Waiting For The Inevitable Step Back After College Football Playoff Enacted

By Chris Hengst

One day after the institution of the first major college football playoff, the sport is in a bit of a hangover. Understandable really, when you consider eleven conference commissioners and Notre Dame’s athletic director spent Tuesday evening showering themselves with high-end Tequila and laughing at their presidential counterparts having to answer questions. If we’ve learned anything in following college football though, it’s to expect some bit of bad news, perhaps this evening. There can be no success without detriment, no joy without frustrating stupidity and most of all, no uplifting pigskin news without a player, coach or entire team wallowing in the mud. So just like when Ohio State dropped Jim Tressel’s resignation on a sunny Memorial Day 2010, some parties simply must end with the cops arriving, ready to mace. What could possibly prevent the continual contact high of a playoff finally arriving?

I’m glad you asked.

-A little over two years have passed since the NCAA wielded a surprisingly heavy hammer on the USC Trojans. In that organization’s secret mandate of trying to see what exactly is required to make Lane Kiffin‘s head explode, they enact more retroactive sanctions on the eve of a season in which Southern Cal is a title favorite.
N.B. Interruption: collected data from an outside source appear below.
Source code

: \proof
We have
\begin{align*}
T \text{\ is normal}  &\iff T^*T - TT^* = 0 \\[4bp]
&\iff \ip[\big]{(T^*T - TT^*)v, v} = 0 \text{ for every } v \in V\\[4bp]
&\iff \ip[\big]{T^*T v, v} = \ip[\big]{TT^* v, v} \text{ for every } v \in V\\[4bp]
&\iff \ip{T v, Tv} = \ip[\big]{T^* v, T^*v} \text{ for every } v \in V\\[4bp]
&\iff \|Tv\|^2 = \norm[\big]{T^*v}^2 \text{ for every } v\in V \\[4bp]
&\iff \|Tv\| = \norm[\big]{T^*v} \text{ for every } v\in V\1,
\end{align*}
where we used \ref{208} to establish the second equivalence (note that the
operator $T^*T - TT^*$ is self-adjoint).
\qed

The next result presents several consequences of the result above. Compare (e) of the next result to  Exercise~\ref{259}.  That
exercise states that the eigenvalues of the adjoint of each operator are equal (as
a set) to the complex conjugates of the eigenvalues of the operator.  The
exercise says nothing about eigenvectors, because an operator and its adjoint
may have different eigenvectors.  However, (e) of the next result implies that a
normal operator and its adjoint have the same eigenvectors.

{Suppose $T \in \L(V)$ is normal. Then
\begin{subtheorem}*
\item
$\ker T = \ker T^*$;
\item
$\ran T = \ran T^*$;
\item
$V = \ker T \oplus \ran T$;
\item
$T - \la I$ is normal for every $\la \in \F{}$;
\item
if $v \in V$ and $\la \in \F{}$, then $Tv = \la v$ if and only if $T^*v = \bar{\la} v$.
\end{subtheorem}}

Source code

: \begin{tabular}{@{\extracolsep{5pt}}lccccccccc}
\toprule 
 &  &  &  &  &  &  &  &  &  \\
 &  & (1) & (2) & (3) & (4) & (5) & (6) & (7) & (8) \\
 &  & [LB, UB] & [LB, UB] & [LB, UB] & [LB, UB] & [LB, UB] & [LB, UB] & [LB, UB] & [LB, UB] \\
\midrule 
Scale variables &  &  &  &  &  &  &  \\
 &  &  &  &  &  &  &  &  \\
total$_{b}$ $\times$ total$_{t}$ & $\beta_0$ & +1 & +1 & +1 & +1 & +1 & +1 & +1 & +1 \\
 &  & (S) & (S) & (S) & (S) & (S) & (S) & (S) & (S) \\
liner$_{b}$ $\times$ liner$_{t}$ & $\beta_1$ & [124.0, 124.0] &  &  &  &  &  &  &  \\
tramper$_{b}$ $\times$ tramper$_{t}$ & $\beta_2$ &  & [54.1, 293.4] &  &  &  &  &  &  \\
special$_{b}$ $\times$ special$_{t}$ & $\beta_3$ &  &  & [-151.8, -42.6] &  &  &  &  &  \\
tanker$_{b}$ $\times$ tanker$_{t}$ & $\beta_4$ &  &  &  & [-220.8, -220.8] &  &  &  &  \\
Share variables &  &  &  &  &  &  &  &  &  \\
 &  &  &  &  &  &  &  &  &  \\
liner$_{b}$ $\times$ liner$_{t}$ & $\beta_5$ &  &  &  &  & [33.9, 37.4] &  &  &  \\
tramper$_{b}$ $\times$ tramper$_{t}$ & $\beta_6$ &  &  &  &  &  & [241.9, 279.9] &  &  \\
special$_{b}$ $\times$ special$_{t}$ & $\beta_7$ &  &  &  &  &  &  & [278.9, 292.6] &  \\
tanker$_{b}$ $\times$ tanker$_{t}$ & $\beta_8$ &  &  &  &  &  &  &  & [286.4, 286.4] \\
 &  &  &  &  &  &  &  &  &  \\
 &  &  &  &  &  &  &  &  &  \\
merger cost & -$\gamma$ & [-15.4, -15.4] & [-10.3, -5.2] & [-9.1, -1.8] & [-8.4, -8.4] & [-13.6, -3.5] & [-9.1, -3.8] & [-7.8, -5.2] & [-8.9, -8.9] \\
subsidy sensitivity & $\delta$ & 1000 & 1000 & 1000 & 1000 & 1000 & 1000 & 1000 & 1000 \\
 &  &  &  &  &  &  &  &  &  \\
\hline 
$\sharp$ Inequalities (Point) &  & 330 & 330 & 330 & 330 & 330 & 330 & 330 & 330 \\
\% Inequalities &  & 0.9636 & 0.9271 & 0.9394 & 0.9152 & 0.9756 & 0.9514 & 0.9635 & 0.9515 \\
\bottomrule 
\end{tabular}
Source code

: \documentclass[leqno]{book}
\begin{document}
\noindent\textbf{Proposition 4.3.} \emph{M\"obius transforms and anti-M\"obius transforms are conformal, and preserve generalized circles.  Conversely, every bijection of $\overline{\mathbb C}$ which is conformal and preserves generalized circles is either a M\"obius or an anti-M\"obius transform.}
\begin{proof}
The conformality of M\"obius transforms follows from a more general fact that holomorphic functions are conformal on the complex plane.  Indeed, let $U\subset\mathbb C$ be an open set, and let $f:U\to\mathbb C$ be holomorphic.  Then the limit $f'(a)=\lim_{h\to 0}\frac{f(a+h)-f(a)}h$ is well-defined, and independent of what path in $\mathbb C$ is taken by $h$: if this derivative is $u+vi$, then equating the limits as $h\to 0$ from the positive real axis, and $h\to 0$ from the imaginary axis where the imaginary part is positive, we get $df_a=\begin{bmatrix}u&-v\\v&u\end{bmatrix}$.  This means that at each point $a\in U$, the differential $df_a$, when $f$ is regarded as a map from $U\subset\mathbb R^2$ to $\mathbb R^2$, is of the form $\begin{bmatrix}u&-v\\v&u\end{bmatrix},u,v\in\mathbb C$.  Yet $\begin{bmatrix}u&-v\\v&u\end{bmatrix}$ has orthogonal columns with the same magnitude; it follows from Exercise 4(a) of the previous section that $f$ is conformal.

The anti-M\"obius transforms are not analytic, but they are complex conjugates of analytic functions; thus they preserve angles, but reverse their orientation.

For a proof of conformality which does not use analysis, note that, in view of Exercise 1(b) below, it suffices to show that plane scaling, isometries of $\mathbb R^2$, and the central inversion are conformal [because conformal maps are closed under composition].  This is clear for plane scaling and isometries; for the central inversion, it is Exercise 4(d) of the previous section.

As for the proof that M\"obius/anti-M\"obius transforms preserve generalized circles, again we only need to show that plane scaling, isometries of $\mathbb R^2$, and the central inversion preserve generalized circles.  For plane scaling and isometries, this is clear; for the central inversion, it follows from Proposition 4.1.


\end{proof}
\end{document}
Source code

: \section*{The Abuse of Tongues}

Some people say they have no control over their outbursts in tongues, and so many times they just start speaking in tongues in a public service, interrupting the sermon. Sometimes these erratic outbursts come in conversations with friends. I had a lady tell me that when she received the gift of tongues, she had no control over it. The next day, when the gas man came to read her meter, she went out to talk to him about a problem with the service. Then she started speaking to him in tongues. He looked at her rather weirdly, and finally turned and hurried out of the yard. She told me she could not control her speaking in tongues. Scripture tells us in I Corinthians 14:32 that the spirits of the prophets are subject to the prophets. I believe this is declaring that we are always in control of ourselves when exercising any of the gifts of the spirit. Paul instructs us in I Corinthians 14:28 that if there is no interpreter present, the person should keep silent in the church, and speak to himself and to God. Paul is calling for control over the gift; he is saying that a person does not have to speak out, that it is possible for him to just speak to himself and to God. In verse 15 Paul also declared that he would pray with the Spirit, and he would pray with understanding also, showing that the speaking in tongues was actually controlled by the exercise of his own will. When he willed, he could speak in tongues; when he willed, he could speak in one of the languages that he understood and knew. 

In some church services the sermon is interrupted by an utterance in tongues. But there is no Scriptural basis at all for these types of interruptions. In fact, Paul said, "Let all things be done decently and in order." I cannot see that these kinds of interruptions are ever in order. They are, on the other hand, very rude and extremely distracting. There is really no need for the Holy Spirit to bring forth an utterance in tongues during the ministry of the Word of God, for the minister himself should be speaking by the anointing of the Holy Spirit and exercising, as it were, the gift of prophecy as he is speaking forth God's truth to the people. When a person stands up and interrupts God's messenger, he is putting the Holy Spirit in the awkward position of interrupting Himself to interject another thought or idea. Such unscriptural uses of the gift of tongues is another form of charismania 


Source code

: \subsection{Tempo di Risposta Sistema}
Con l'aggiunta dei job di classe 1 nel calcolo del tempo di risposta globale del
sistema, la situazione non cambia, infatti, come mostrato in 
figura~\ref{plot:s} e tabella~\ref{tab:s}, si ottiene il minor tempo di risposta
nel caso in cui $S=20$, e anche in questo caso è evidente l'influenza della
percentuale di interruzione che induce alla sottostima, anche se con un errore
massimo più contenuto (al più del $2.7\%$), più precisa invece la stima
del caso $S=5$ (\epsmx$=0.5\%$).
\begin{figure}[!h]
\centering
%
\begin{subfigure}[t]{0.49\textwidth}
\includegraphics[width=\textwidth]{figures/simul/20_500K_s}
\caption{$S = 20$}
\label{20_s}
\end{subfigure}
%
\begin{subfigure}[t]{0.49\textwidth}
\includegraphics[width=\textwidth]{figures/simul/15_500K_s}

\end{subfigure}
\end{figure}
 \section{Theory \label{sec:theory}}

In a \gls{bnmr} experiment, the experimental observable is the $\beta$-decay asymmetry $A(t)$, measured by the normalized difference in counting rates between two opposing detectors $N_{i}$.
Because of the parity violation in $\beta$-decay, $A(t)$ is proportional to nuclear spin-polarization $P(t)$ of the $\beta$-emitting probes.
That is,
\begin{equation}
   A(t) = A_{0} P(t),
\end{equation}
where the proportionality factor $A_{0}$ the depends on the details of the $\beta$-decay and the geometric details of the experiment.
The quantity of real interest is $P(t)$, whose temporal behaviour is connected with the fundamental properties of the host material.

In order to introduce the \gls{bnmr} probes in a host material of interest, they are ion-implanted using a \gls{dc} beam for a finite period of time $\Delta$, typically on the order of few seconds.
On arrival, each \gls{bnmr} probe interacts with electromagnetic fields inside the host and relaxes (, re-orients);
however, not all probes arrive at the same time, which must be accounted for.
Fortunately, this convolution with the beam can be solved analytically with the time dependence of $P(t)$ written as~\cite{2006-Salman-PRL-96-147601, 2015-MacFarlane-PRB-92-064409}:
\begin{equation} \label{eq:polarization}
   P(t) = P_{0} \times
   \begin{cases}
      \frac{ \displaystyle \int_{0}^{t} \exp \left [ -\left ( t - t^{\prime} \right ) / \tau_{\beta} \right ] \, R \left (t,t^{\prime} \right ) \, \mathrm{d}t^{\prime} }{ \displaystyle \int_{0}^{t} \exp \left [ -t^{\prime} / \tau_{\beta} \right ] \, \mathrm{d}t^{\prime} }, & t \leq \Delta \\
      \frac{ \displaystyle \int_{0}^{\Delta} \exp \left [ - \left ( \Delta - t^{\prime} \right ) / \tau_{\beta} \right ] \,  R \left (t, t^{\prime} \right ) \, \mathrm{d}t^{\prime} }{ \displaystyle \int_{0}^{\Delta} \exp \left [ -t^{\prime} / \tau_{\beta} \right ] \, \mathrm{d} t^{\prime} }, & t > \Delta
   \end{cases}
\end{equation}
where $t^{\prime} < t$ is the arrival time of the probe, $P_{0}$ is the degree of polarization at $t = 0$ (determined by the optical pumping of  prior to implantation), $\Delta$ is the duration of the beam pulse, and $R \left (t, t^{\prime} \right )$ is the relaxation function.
Matt Barkley‘s ineligible for being a model student-athlete, Robert Woods has been summoned by the Oakland Raiders and Ed Orgeron‘s translation assistance is needed in Baton Rouge. Monte Kiffin retires because, f*ck this and a day of celebration is declared in Knoxville. Mature Lane Kiffin handles it with aplomb, the Lane Kiffin we all know and love tries to get his hands on a dirty nuke.

Michigan announces Chad Henne and Mike Hart as honorary alumni captains for the 2014 season. In what would seem a nod to their recent Big Ten success, a horror movie actually plays out in Ann Arbor for thousands of Wolverines fans. Brady Hoke has righted the ship Rich Rodriguez tried to sink. Lloyd Carr is still mumbling somewhere about “Michigan Men.” Bringing in Henne and Hart for the season opener has all the pomp and circumstance of an enjoyable blowout victory. The only problem? Appalachian State comes back to the Big House in September 2014.

-Conference realignment connoisseurs exclaim for the fiftieth time since May that “Team X” is a “done deal” to “Conference Y.” As addictive as I find the shuffling of schools, I’ve reached the point where I read a Tweet or blurb or article and if it doesn’t involve Notre Dame or Florida State, it’s ignored. Those two campuses hold the balance of the axis and until they move, little to nothing is intriguing enough to follow religiously. It won’t stop the perceived insiders from spouting off second-hand information from their intern friends in athletic departments but that’s to be expected. As long as the source remains spotty and I don’t have to put down my beer to check its veracity, I’m still running playoff fever. When the Seminoles commit to the ACC for good, we can all forget how grating this is until next summer.

Les Miles leaves LSU to chase his dream as a Tibetan monk. This is not implausible and would create a void the size of the SuperDome in readable transcripts of head coach’s press conferences.

-Youngstown, Ohio banishes football within its city limits and as a result, the number of future college coaches decreases by 75%.

Mike Leach wanders into Lubbock, Texas to pay for damages at his prior residence (something about swords stuck in the wall) and is kidnapped by rabid Red Raiders fans. He is plied with copies of Pirates of the Caribbean, Canadian whiskey and breakfast tacos to convince him to abandon Pullman. Tommy Tuberville misses the event having interviewed three defensive coordinator targets (just a precaution) for 2013.